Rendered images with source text
+ + +

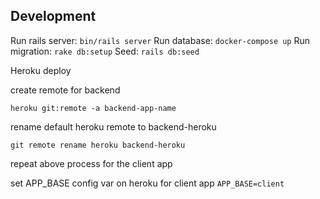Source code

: ## Development

Run rails server: `bin/rails server`
Run database: `docker-compose up`
Run migration: `rake db:setup`
Seed: `rails db:seed`


Heroku deploy

create remote for backend

`heroku git:remote -a backend-app-name`

rename default heroku remote to backend-heroku

`git remote rename heroku backend-heroku`

repeat above process for the client app

set APP_BASE config var on heroku for client app
`APP_BASE=client`
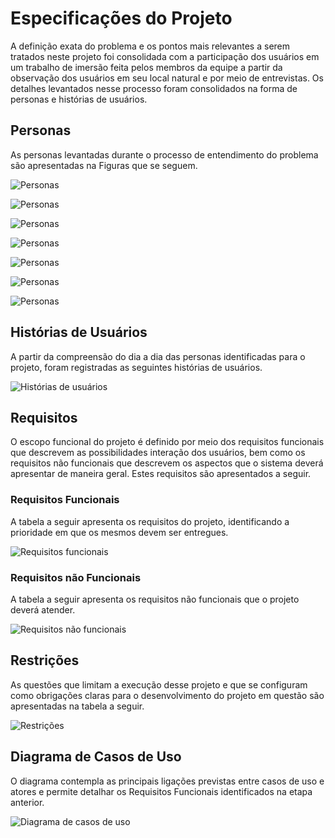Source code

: # Especificações do Projeto
A definição exata do problema e os pontos mais relevantes a serem tratados neste projeto foi consolidada com a participação dos usuários em um trabalho de imersão feita pelos membros da equipe a partir da observação dos usuários em seu local natural e por meio de entrevistas. Os detalhes levantados nesse processo foram consolidados na forma de personas e histórias de usuários.

## Personas
As personas levantadas durante o processo de entendimento do problema são apresentadas na Figuras que se seguem.

![Personas](img/felipe.PNG)

![Personas](img/eduardo.PNG)

![Personas](img/helo.PNG)

![Personas](img/david.PNG)

![Personas](img/ari.PNG)

![Personas](img/erick.PNG)

![Personas](img/andre.PNG)

## Histórias de Usuários
A partir da compreensão do dia a dia das personas identificadas para o projeto, foram registradas as seguintes histórias de usuários.

![Histórias de usuários](img/historias.PNG)

## Requisitos
O escopo funcional do projeto é definido por meio dos requisitos funcionais que descrevem as possibilidades interação dos usuários, bem como os requisitos não funcionais que descrevem os aspectos que o sistema deverá apresentar de maneira geral. Estes requisitos são apresentados a seguir.

### Requisitos Funcionais
A tabela a seguir apresenta os requisitos do projeto, identificando a prioridade em que os mesmos devem ser entregues.

![Requisitos funcionais](img/requisitos_funcinais.PNG)

### Requisitos não Funcionais
A tabela a seguir apresenta os requisitos não funcionais que o projeto deverá atender.

![Requisitos não funcionais](img/requisitos_nao_funcionais.PNG)

## Restrições
As questões que limitam a execução desse projeto e que se configuram como obrigações claras para o desenvolvimento do projeto em questão são apresentadas na tabela a seguir.

![Restrições](img/restricoes.PNG)

## Diagrama de Casos de Uso
O diagrama contempla as principais ligações previstas entre casos de uso e atores e permite detalhar os Requisitos Funcionais identificados na etapa anterior.

![Diagrama de casos de uso](img/diagrama_caso_usos.PNG)
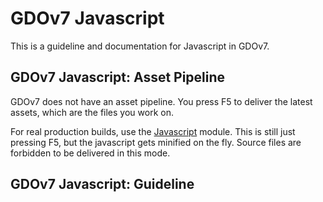 # GDOv7 Javascript

This is a guideline and documentation for Javascript in GDOv7.


## GDOv7 Javascript: Asset Pipeline

GDOv7 does not have an asset pipeline.
You press F5 to deliver the latest assets, which are the files you work on.

For real production builds, use the
[Javascript](https://github.com/gizmore/phpgdo-javascript)
module.
This is still just pressing F5, but the javascript gets minified on the fly.
Source files are forbidden to be delivered in this mode.


## GDOv7 Javascript: Guideline

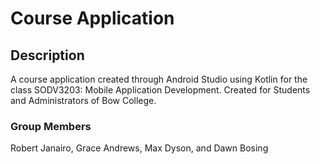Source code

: # Course Application

## Description
A course application created through Android Studio
using Kotlin for the class SODV3203: Mobile Application Development.
Created for Students and Administrators of Bow College.

### Group Members
Robert Janairo, Grace Andrews, Max Dyson, and Dawn Bosing
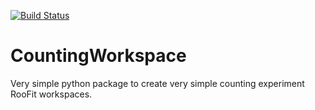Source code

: [![Build Status](https://travis-ci.org/wiso/countingworkspace.svg?branch=master)](https://travis-ci.org/wiso/countingworkspace)

# CountingWorkspace

Very simple python package to create very simple counting experiment RooFit workspaces.
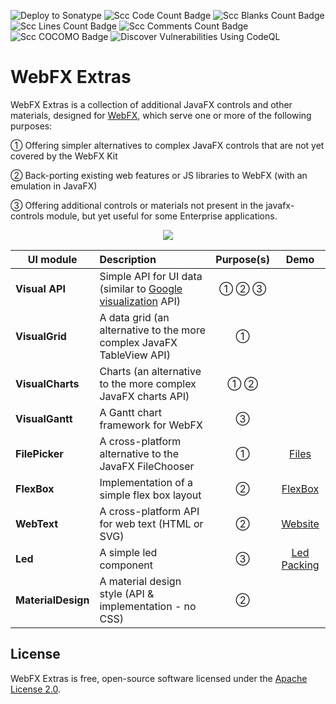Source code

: ![Deploy to Sonatype](https://github.com/webfx-project/webfx-extras/actions/workflows/build-and-deploy-to-sonatype.yml/badge.svg)
![Scc Code Count Badge](https://sloc.xyz/github/webfx-project/webfx-extras/?category=code)
![Scc Blanks Count Badge](https://sloc.xyz/github/webfx-project/webfx-extras/?category=blanks)
![Scc Lines Count Badge](https://sloc.xyz/github/webfx-project/webfx-extras/?category=lines)
![Scc Comments Count Badge](https://sloc.xyz/github/webfx-project/webfx-extras/?category=comments)
![Scc COCOMO Badge](https://sloc.xyz/github/webfx-project/webfx-extras/?category=cocomo)
![Discover Vulnerabilities Using CodeQL](https://github.com/webfx-project/webfx-extras/actions/workflows/discover-vulnerabilities.yml/badge.svg)

# WebFX Extras

WebFX Extras is a collection of additional JavaFX controls and other materials, designed for [WebFX](https://github.com/webfx-project/webfx), which serve one or more of the following purposes:

① Offering simpler alternatives to complex JavaFX controls that are not yet covered by the WebFX Kit

② Back-porting existing web features or JS libraries to WebFX (with an emulation in JavaFX)   

③ Offering additional controls or materials not present in the javafx-controls module, but yet useful for some Enterprise applications.

<div align="center">
    <picture>
      <source media="(prefers-color-scheme: dark)" srcset="https://docs.webfx.dev/webfx-readmes/webfx-extras-dark.svg">
      <img src="https://docs.webfx.dev/webfx-readmes/webfx-extras-light.svg" />
    </picture>

| UI module          | Description                                                                                                                    | Purpose(s) |                    Demo                     |
|--------------------|:-------------------------------------------------------------------------------------------------------------------------------|:----------:|:-------------------------------------------:|
| **Visual API**     | Simple API for UI data (similar to [Google visualization](https://developers.google.com/chart/interactive/docs/reference) API) |   ① ② ③    |                                             |
| **VisualGrid**     | A data grid (an alternative to the more complex JavaFX TableView API)                                                          |     ①      |                                             |
| **VisualCharts**   | Charts (an alternative to the more complex JavaFX charts API)                                                                  |    ① ②     |                                             |
| **VisualGantt**    | A Gantt chart framework for WebFX                                                                                              |     ③      |                                             |
| **FilePicker**     | A cross-platform alternative to the JavaFX FileChooser                                                                         |     ①      |      [Files](https://files.webfx.dev)       |                                                               | 
| **FlexBox**        | Implementation of a simple flex box layout                                                                                     |     ②      |    [FlexBox](https://flexbox.webfx.dev)     |                                                               | 
| **WebText**        | A cross-platform API for web text (HTML or SVG)                                                                                |     ②      |        [Website](https://webfx.dev)         |
| **Led**            | A simple led component                                                                                                         |     ③      | [Led Packing](https://ledpacking.webfx.dev) |
| **MaterialDesign** | A material design style (API & implementation - no CSS)                                                                        |     ②      |                                             |

</div>

## License

WebFX Extras is free, open-source software licensed under the [Apache License 2.0](LICENSE).
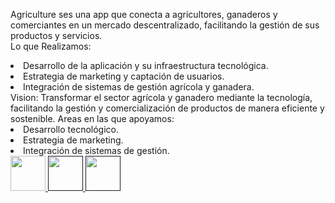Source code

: <span class="font-bold text-start text-xl">Agriculture</span><span class="font-light text-start text-xl"> ses una app que conecta a agricultores, ganaderos y comerciantes en un mercado descentralizado, facilitando la gestión de sus productos y servicios.
 <br> <span class="font-bold text-xl">Lo que Realizamos:</span>
</span> 
<li class="font-light text-start text-xl">Desarrollo de la aplicación y su infraestructura tecnológica.</li><li class="font-light text-start text-xl">Estrategia de marketing y captación de usuarios.</li><li class="font-light text-start text-xl">Integración de sistemas de gestión agrícola y ganadera.</li>
<!-- VISION -->
<span class="font-semibold text-start text-xl"> Vision:</span>
<span class="font-light text-start text-xl">Transformar el sector agrícola y ganadero mediante la tecnología, facilitando la gestión y comercialización de productos de manera eficiente y sostenible.</span> 
<!-- AREAS DE TRABAJO -->
<span class="font-semibold text-start text-xl"> Areas en las que apoyamos:</span>
<li class="font-light text-start text-xl">Desarrollo tecnológico.</li><li class="font-light text-start text-xl">Estrategia de marketing.</li><li class="font-light text-start text-xl">Integración de sistemas de gestión.</li> 
<div class="flex justify-items-center w-5/12 py-5 gap-0">
<a href="https://agricultureve.com"><img src="https://xpanzion.net/assets/icon-web.png" alt=""style="width:56px; height:56px">
</a>
<a href=""><img src="https://xpanzion.net/assets/icon-ig.png" alt="" style="width:56px; height:56px">
</a>
<a href=""><img src="https://xpanzion.net/assets/icon-fb.png" alt="" style="width:56px; height:56px">
</a>
</div>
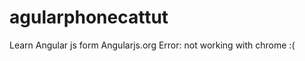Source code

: agularphonecattut
=================
Learn Angular js form Angularjs.org
Error: not working with chrome :(
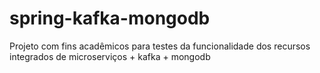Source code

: # spring-kafka-mongodb
Projeto com fins acadêmicos para testes da funcionalidade dos recursos integrados de microserviços + kafka + mongodb

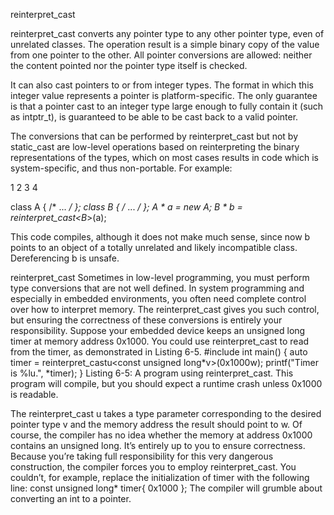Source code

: reinterpret_cast

reinterpret_cast converts any pointer type to any other pointer type, even of unrelated classes. The operation result is a simple binary copy of the value from one pointer to the other. All pointer conversions are allowed: neither the content pointed nor the pointer type itself is checked.

It can also cast pointers to or from integer types. The format in which this integer value represents a pointer is platform-specific. The only guarantee is that a pointer cast to an integer type large enough to fully contain it (such as intptr_t), is guaranteed to be able to be cast back to a valid pointer.

The conversions that can be performed by reinterpret_cast but not by static_cast are low-level operations based on reinterpreting the binary representations of the types, which on most cases results in code which is system-specific, and thus non-portable. For example:

1
2
3
4



class A { /* ... */ };
class B { /* ... */ };
A * a = new A;
B * b = reinterpret_cast<B*>(a);




This code compiles, although it does not make much sense, since now b points to an object of a totally unrelated and likely incompatible class. Dereferencing b is unsafe.






reinterpret_cast
Sometimes in low-level programming, you must perform type conversions that are not well defined. In system programming and especially in
embedded environments, you often need complete control over how to
interpret memory. The reinterpret_cast gives you such control, but ensuring the correctness of these conversions is entirely your responsibility.
Suppose your embedded device keeps an unsigned long timer at memory
address 0x1000. You could use reinterpret_cast to read from the timer, as
demonstrated in Listing 6-5.
#include <cstdio>
int main() {
auto timer = reinterpret_castu<const unsigned long*v>(0x1000w);
printf("Timer is %lu.", *timer);
}
Listing 6-5: A program using reinterpret_cast. This program will compile, but you should
expect a runtime crash unless 0x1000 is readable.

The reinterpret_cast u takes a type parameter corresponding to the
desired pointer type v and the memory address the result should point to w.
Of course, the compiler has no idea whether the memory at address
0x1000 contains an unsigned long. It’s entirely up to you to ensure correctness. Because you’re taking full responsibility for this very dangerous construction, the compiler forces you to employ reinterpret_cast. You couldn’t,
for example, replace the initialization of timer with the following line:
const unsigned long* timer{ 0x1000 };
The compiler will grumble about converting an int to a pointer.
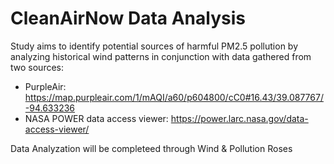 # CleanAirNow Data Analysis

Study aims to identify potential sources of harmful PM2.5 pollution by analyzing historical wind patterns in conjunction with data gathered from two sources:
* PurpleAir: https://map.purpleair.com/1/mAQI/a60/p604800/cC0#16.43/39.087767/-94.633236
* NASA POWER data access viewer: https://power.larc.nasa.gov/data-access-viewer/

Data Analyzation will be completeed through Wind & Pollution Roses
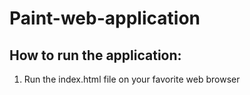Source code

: # Paint-web-application
## How to run the application:
1. Run the index.html file on your favorite web browser
	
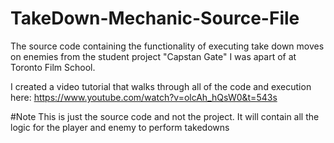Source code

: # TakeDown-Mechanic-Source-File
The source code containing the functionality of executing take down moves on enemies from the student project "Capstan Gate" I was apart of at Toronto Film School.

I created a video tutorial that walks through all of the code and execution here: https://www.youtube.com/watch?v=olcAh_hQsW0&t=543s

#Note
This is just the source code and not the project. It will contain all the logic for the player and enemy to perform takedowns
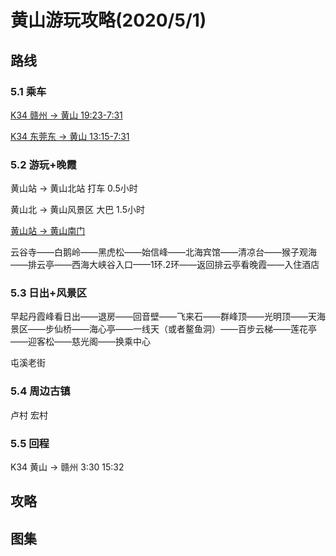 # 黄山游玩攻略(2020/5/1)

## 路线

### 5.1 乘车

[K34 赣州 -> 黄山 19:23-7:31](https://kyfw.12306.cn/otn/leftTicket/init?linktypeid=dc&fs=%E8%B5%A3%E5%B7%9E,GZG&ts=%E9%BB%84%E5%B1%B1,HKH&date=2020-05-01&flag=N,N,Y)

[K34 东莞东 -> 黄山 13:15-7:31](https://kyfw.12306.cn/otn/leftTicket/init?linktypeid=dc&fs=%E4%B8%9C%E8%8E%9E%E4%B8%9C,DMQ&ts=%E9%BB%84%E5%B1%B1,HKH&date=2020-05-01&flag=N,N,Y)

### 5.2 游玩+晚霞

黄山站 -> 黄山北站 打车 0.5小时

黄山北 -> 黄山风景区 大巴 1.5小时

[黄山站 -> 黄山南门](https://map.baidu.com/dir/%E9%BB%84%E5%B1%B1%E7%AB%99/%E9%BB%84%E5%B1%B1%E9%A3%8E%E6%99%AF%E5%8C%BA-%E5%8D%97%E5%A4%A7%E9%97%A8/@13160872.057430273,3451629.2811539513,11.39z?querytype=bt&c=252&sn=2$$$$$$%E9%BB%84%E5%B1%B1%E7%AB%99$$0$$$$&en=2$$$$$$%E9%BB%84%E5%B1%B1%E9%A3%8E%E6%99%AF%E5%8C%BA-%E5%8D%97%E5%A4%A7%E9%97%A8$$1$$%E9%BB%84%E5%B1%B1%E5%B8%82%E9%BB%84%E5%B1%B1%E5%8C%BA$$&sc=252&ec=252&pn=0&rn=5&exptype=dep&exptime=2020-04-12%2020:55&version=5&da_src=shareurl)

云谷寺——白鹅岭——黑虎松——始信峰——北海宾馆——清凉台——猴子观海——排云亭——西海大峡谷入口——1环.2环——返回排云亭看晚霞——入住酒店

### 5.3 日出+风景区

早起丹霞峰看日出——退房——回音壁——飞来石——群峰顶——光明顶——天海景区——步仙桥——海心亭——一线天（或者鳌鱼洞）——百步云梯——莲花亭——迎客松——慈光阁——换乘中心

屯溪老街

### 5.4 周边古镇

卢村 宏村

### 5.5 回程

K34 黄山 -> 赣州 3:30 15:32

## 攻略

## 图集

+ + +

In the records, find every line that has the string "facilitando" and copy it.

_Output of the exercise_
: <span class="font-bold text-start text-xl">Agriculture</span><span class="font-light text-start text-xl"> ses una app que conecta a agricultores, ganaderos y comerciantes en un mercado descentralizado, facilitando la gestión de sus productos y servicios.
<span class="font-light text-start text-xl">Transformar el sector agrícola y ganadero mediante la tecnología, facilitando la gestión y comercialización de productos de manera eficiente y sostenible.</span> 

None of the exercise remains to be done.